Frédérique Riba Sarat
Née à Boufarik en Algérie, Frédérique Riba Sarat a vécu en Provence jusqu’en 2000. Elle entre ensuite à l’École des Beaux-Arts de Versailles et obtient son diplôme d’arts plastiques en 2005. Pendant les cours de photographie plasticienne de Jean Topazzini, elle découvre le sténopé et présente son diplôme avec cette technique sur le thème du «chemin».
Depuis elle n’a cessé d’utiliser le sténopé dans sa création artistique ; il lui permet d’aborder le monde en images sous des angles différents et d’accéder à un monde imaginaire et onirique. Elle transporte ses “boîtes noires” pour des prises de vue dans ses itinéraires à travers les saisons, autant dans la nature que dans la ville, dans son quotidien ou ses voyages. La magie du sténopé, avec sa part aléatoire, la passionne et lui donne envie de partager. L’illustration l’intéresse aussi, alliant poésies et sténopés, elle choisit souvent la forme du livre d’artiste pour présenter son travail.
Frédérique Riba Sarat vit et travaille à Versailles.

Mieko Tadokoro
«Ma série «Vitrines» (1997-2008) exprime la dualité des paysages urbains parisiens et des objets réunis sur une même image au travers d’une vitre : les objets dans la vitrine, temporels et réels ; les façades reflétées, durables mais virtuelles. Le sténopé, grâce à sa profondeur de champs quasiment infinie, n’excluant ni les objets, ni les façades de la netteté de l’image, permet de brouiller parfaitement les frontières entre l’intérieur et l’extérieur.

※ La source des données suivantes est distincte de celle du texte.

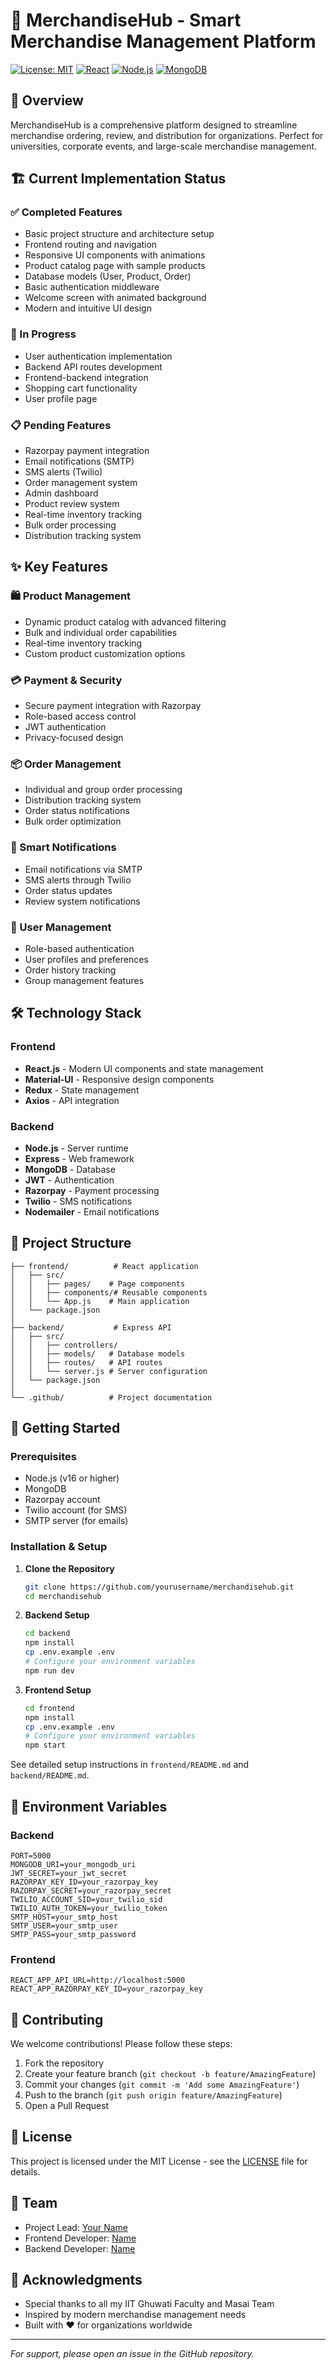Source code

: # 🎽 MerchandiseHub - Smart Merchandise Management Platform

[![License: MIT](https://img.shields.io/badge/License-MIT-yellow.svg)](https://opensource.org/licenses/MIT)
[![React](https://img.shields.io/badge/React-18.x-blue)](https://reactjs.org/)
[![Node.js](https://img.shields.io/badge/Node.js-16.x-green)](https://nodejs.org/)
[![MongoDB](https://img.shields.io/badge/MongoDB-4.x-green)](https://www.mongodb.com/)

## 🚀 Overview

MerchandiseHub is a comprehensive platform designed to streamline merchandise ordering, review, and distribution for organizations. Perfect for universities, corporate events, and large-scale merchandise management.

## 🏗️ Current Implementation Status

### ✅ Completed Features
- Basic project structure and architecture setup
- Frontend routing and navigation
- Responsive UI components with animations
- Product catalog page with sample products
- Database models (User, Product, Order)
- Basic authentication middleware
- Welcome screen with animated background
- Modern and intuitive UI design

### 🚧 In Progress
- User authentication implementation
- Backend API routes development
- Frontend-backend integration
- Shopping cart functionality
- User profile page

### 📋 Pending Features
- Razorpay payment integration
- Email notifications (SMTP)
- SMS alerts (Twilio)
- Order management system
- Admin dashboard
- Product review system
- Real-time inventory tracking
- Bulk order processing
- Distribution tracking system

## ✨ Key Features

### 🛍️ Product Management
- Dynamic product catalog with advanced filtering
- Bulk and individual order capabilities
- Real-time inventory tracking
- Custom product customization options

### 💳 Payment & Security
- Secure payment integration with Razorpay
- Role-based access control
- JWT authentication
- Privacy-focused design

### 📦 Order Management
- Individual and group order processing
- Distribution tracking system
- Order status notifications
- Bulk order optimization

### 🔔 Smart Notifications
- Email notifications via SMTP
- SMS alerts through Twilio
- Order status updates
- Review system notifications

### 👥 User Management
- Role-based authentication
- User profiles and preferences
- Order history tracking
- Group management features

## 🛠️ Technology Stack

### Frontend
- **React.js** - Modern UI components and state management
- **Material-UI** - Responsive design components
- **Redux** - State management
- **Axios** - API integration

### Backend
- **Node.js** - Server runtime
- **Express** - Web framework
- **MongoDB** - Database
- **JWT** - Authentication
- **Razorpay** - Payment processing
- **Twilio** - SMS notifications
- **Nodemailer** - Email notifications

## 📁 Project Structure

```
├── frontend/          # React application
│   ├── src/
│   │   ├── pages/    # Page components
│   │   ├── components/# Reusable components
│   │   └── App.js    # Main application
│   └── package.json
│
├── backend/           # Express API
│   ├── src/
│   │   ├── controllers/
│   │   ├── models/   # Database models
│   │   ├── routes/   # API routes
│   │   └── server.js # Server configuration
│   └── package.json
│
└── .github/          # Project documentation
```

## 🚀 Getting Started

### Prerequisites
- Node.js (v16 or higher)
- MongoDB
- Razorpay account
- Twilio account (for SMS)
- SMTP server (for emails)

### Installation & Setup

1. **Clone the Repository**
   ```bash
   git clone https://github.com/yourusername/merchandisehub.git
   cd merchandisehub
   ```

2. **Backend Setup**
   ```bash
   cd backend
   npm install
   cp .env.example .env
   # Configure your environment variables
   npm run dev
   ```

3. **Frontend Setup**
   ```bash
   cd frontend
   npm install
   cp .env.example .env
   # Configure your environment variables
   npm start
   ```

See detailed setup instructions in `frontend/README.md` and `backend/README.md`.

## 📝 Environment Variables

### Backend
```env
PORT=5000
MONGODB_URI=your_mongodb_uri
JWT_SECRET=your_jwt_secret
RAZORPAY_KEY_ID=your_razorpay_key
RAZORPAY_SECRET=your_razorpay_secret
TWILIO_ACCOUNT_SID=your_twilio_sid
TWILIO_AUTH_TOKEN=your_twilio_token
SMTP_HOST=your_smtp_host
SMTP_USER=your_smtp_user
SMTP_PASS=your_smtp_password
```

### Frontend
```env
REACT_APP_API_URL=http://localhost:5000
REACT_APP_RAZORPAY_KEY_ID=your_razorpay_key
```

## 🤝 Contributing

We welcome contributions! Please follow these steps:

1. Fork the repository
2. Create your feature branch (`git checkout -b feature/AmazingFeature`)
3. Commit your changes (`git commit -m 'Add some AmazingFeature'`)
4. Push to the branch (`git push origin feature/AmazingFeature`)
5. Open a Pull Request

## 📄 License

This project is licensed under the MIT License - see the [LICENSE](LICENSE) file for details.

## 👥 Team

- Project Lead: [Your Name](https://github.com/yourusername)
- Frontend Developer: [Name](https://github.com/username)
- Backend Developer: [Name](https://github.com/username)

## 🙏 Acknowledgments

- Special thanks to all my IIT Ghuwati Faculty and Masai Team
- Inspired by modern merchandise management needs
- Built with ❤️ for organizations worldwide

---
*For support, please open an issue in the GitHub repository.*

Inspirée par la «Tavoletta» de Filippo Brunelleschi, qui se munit d’un œilleton et d’un miroir pour démontrer le principe de la perspective, je me sers aujourd’hui d’un dispositif optique similaire en conjuguant le sténopé et la vitre afin de fondre le réel et le virtuel.
Le sténopé représente la forme la plus pure de la photographie. Il capte au mieux le phénomène magique de la lumière et son principe particulier de la perspective en fait un contrepoint à la nouvelle technologie.» M.T. Mieko Tadokoro vit et travaille à Tokyo. Elle réalise la majeure partie de ses prises de vues à Paris et les expose régulièrement au Japon. Elle a écrit différents manuels sur le sténopé et à créé en 2005 la «Japan Pinhole Society.»